Do you have a question? Post it now! No Registration Necessary. Now with pictures!
- Posted on
It's certainly not necessary to use Unicode to represent an
The problem is that MS Word has an annoying habit to replace perfectly
appropriate apostrophes with a different character, the right-facing
single quote, aka "curly quote". That does then require non-ASCII
handling. As Word has always (IMHE, but Jukka reports differently)
used the character at 8200-something, this also requires Unicode
rather than -1252
On Wed, 5 May 2010, Andy Dingley wrote:
Please explain what a “perfectly appropriate apostrophe” is.
MS Word (like other programs) does this only when you have the option
“smart quotes” selected.
This *is* the apostrophe (’).
0x2019 = 8217
No. U+2019 is included in code page 1252:
From the New World:
A quote. Different character to an apostrophe.
Which is the default option. More annoyingly, it's the default option
on my customer's users' copy of Word (and there are several hundreds
of these people).
No, it isn't. That is (in M$oft parlance) a "straight quote" rather
than a "curly quote".
The Unicode codepoint has an equivalent character, but the octets for
its Unicode representation aren't the same as the bytes representing
it in CP-1252
A user typing (or pasting) a straight apostrophe character into Word
can (for common versions of Word, with their default settings) see
this serialized into an rtf document in a form that makes the document
dependent on being processed in a Unicode-aware form downstream. This
is A Bad Thing and unnecessary.
On Wed, 5 May 2010, Andy Dingley wrote:
I see it’s pointless to talk to you. Nevertheless I will write
something for the other readers here.
That is completely irrelevant; the character remains the same.
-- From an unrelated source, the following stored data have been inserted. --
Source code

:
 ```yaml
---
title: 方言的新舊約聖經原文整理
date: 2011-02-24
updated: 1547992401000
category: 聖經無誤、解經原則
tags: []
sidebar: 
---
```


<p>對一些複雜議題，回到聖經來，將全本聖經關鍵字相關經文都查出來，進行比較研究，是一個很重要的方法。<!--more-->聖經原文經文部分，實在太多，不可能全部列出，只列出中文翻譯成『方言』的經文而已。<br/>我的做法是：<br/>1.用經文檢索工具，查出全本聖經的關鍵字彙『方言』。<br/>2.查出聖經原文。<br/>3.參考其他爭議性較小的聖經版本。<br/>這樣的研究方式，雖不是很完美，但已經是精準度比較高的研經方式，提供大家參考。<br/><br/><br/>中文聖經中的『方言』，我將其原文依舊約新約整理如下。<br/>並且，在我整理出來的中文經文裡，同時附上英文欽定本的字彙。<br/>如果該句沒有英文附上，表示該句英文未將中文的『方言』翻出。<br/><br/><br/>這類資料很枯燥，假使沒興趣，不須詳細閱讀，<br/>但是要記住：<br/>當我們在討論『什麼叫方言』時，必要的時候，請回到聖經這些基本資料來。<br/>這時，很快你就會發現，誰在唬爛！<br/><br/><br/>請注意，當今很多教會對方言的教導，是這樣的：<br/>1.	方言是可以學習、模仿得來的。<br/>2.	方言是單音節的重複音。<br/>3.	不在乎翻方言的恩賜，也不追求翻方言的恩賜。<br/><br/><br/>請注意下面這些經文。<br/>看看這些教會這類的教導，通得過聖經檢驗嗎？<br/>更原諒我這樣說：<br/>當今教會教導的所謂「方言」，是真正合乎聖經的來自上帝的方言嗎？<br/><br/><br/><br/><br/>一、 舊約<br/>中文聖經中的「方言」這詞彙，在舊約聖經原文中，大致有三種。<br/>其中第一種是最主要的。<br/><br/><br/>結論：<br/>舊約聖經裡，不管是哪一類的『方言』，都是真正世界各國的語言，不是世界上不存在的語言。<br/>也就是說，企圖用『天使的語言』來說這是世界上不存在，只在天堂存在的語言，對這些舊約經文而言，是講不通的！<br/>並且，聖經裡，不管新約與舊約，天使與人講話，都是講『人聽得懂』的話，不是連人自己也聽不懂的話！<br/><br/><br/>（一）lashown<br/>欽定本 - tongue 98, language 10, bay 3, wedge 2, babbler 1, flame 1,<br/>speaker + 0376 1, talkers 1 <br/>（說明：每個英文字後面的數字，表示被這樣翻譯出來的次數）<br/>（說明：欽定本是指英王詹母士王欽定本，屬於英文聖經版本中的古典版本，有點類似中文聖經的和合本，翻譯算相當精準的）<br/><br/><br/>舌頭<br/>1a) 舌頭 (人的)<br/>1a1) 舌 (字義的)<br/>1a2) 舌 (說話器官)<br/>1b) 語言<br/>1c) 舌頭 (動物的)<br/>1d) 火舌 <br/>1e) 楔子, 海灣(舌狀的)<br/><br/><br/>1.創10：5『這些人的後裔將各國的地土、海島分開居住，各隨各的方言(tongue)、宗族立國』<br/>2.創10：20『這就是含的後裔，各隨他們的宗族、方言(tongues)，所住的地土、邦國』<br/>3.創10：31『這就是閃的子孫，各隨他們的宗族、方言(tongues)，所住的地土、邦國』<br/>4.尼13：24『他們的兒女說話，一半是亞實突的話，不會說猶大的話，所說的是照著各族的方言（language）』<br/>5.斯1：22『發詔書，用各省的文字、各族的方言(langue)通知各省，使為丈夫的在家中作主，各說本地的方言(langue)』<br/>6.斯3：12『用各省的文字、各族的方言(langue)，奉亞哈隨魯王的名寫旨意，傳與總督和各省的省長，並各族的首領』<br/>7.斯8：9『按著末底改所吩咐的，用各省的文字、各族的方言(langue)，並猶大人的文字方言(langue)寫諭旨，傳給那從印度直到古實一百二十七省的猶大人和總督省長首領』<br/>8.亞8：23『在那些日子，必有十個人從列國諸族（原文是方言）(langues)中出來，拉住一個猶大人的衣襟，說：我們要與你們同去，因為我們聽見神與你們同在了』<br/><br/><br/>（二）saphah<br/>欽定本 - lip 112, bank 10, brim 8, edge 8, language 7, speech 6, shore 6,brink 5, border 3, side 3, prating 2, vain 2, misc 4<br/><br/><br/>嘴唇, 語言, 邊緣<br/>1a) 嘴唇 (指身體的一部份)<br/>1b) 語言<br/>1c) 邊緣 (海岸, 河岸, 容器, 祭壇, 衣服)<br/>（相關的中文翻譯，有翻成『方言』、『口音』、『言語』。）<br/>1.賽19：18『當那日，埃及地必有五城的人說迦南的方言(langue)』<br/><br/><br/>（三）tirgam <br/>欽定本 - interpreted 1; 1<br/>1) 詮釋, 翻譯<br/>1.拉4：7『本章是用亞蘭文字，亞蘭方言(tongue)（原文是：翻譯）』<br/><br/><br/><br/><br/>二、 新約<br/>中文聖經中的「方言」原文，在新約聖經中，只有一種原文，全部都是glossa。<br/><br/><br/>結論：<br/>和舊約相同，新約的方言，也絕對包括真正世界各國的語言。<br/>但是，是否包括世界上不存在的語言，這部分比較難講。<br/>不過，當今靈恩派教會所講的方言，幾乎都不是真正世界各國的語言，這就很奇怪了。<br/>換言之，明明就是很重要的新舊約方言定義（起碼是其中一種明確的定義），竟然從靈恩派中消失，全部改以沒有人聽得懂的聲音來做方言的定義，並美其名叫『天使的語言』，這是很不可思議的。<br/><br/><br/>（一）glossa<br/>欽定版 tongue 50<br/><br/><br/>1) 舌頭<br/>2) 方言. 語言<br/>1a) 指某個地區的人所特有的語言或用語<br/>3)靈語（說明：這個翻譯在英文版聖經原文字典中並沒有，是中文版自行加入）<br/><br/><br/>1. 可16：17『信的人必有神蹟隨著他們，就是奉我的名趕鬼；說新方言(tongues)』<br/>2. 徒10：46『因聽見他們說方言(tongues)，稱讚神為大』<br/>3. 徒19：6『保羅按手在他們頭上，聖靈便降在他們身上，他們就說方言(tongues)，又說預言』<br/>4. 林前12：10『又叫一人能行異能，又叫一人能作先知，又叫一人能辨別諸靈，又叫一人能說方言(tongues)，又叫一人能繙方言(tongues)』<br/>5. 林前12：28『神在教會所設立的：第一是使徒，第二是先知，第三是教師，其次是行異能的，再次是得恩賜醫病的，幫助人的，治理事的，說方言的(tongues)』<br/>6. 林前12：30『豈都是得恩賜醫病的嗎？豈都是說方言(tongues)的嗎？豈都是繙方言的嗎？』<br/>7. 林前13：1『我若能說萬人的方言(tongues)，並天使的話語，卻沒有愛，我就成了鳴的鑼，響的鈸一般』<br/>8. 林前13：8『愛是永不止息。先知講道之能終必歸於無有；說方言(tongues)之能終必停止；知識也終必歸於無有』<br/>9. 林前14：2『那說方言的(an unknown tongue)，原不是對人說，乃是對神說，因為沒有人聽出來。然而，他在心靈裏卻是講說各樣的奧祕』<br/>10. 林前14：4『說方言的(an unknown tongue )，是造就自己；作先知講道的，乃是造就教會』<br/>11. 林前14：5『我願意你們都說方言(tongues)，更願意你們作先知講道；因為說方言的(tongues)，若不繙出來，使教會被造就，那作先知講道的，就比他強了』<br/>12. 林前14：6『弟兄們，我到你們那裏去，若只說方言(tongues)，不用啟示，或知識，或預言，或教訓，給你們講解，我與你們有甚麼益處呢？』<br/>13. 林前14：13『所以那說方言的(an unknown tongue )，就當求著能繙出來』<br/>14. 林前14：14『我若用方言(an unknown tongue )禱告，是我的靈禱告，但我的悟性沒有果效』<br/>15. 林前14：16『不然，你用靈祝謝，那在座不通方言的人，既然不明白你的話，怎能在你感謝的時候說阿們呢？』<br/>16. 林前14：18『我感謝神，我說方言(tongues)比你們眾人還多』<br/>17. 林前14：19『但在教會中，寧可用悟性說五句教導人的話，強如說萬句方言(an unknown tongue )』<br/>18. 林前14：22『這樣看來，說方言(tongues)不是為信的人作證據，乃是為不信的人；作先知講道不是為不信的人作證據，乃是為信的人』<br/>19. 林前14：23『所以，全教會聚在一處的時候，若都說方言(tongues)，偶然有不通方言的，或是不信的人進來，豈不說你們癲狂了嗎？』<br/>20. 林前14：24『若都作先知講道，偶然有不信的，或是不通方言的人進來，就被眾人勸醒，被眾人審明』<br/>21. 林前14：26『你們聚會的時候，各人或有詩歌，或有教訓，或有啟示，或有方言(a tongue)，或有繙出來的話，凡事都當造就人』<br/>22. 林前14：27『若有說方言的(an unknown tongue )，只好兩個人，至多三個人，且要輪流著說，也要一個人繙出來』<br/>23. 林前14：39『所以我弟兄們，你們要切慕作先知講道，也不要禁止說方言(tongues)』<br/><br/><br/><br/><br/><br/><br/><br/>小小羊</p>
For example, the euro sign has many different byte representations
even in 8-bit character sets:
But there is only one euro character.
In memoriam Alan J. Flavell
Firstly, the character doesn't remain the same. My users press the
apostrophe key, Word delivers them a single curly quote mark.
Secondly Word then delivers this Unicode codepoint to a context (not
necessarily HTML) where Unicode is poorly supported. I presume that
they think support for legacies is unimportant and anything that looks
vaguely like their HTML version's behaviour is acceptable, no matter
how poorly formed.
As to -1252 compatibility, read the list you yourself cited:
0x82 0x201A #SINGLE LOW-9 QUOTATION MARK
Same character / codepoint, different octets. It's not appropriate to
write 0x201A into a document claiming to be -1252, but Word does this.
On Wed, 5 May 2010, Andy Dingley wrote:
The main problem is: when are two characters the same?
There is no simple answer. Is a comma the same as a 9-shaped single quote
at the bottom (in German texts an opening single quote)? Is an apostrophe
the same as a 9-shaped single quote at the top (in English texts a closing
single quote)? Is an apostrophe as a letter (as in Swahili or Breton) the
same as apostrophe as a punctuation mark?
The current Unicode standard says no to the first question, yes to the
second, and no to the third. A bad choice for a number of reasons. A
former Unicode standard identified the apostrophe with another character,
to wit the modifier letter apostrophe U+02BC, which is not really better.
There are some ASCII characters that were used for more than one purpose
at the time of ASCII and typewriters: the hyphen also used for dash and
minus, the double quote used for both left and right double quotes, the
apostrophe also used for both left and right single quotes, and probably
some more. On typewriters, these had compromise glyphs: the hyphen longer
than a hyphen but shorter than a dash or minus, and the apostrophe/quotes
straight down to avoid any direction -- always in order that these
characters fit all their purposes approximately but no purpose exactly.
Two choices would have been consistent:
a) Abandon the multi-purpose ASCII character and invent new non-ASCII
characters with special meanings.
b) Use the ASCII character for only one of the old purposes and invent new
non-ASCII characters with special meanings for the remaining purposes.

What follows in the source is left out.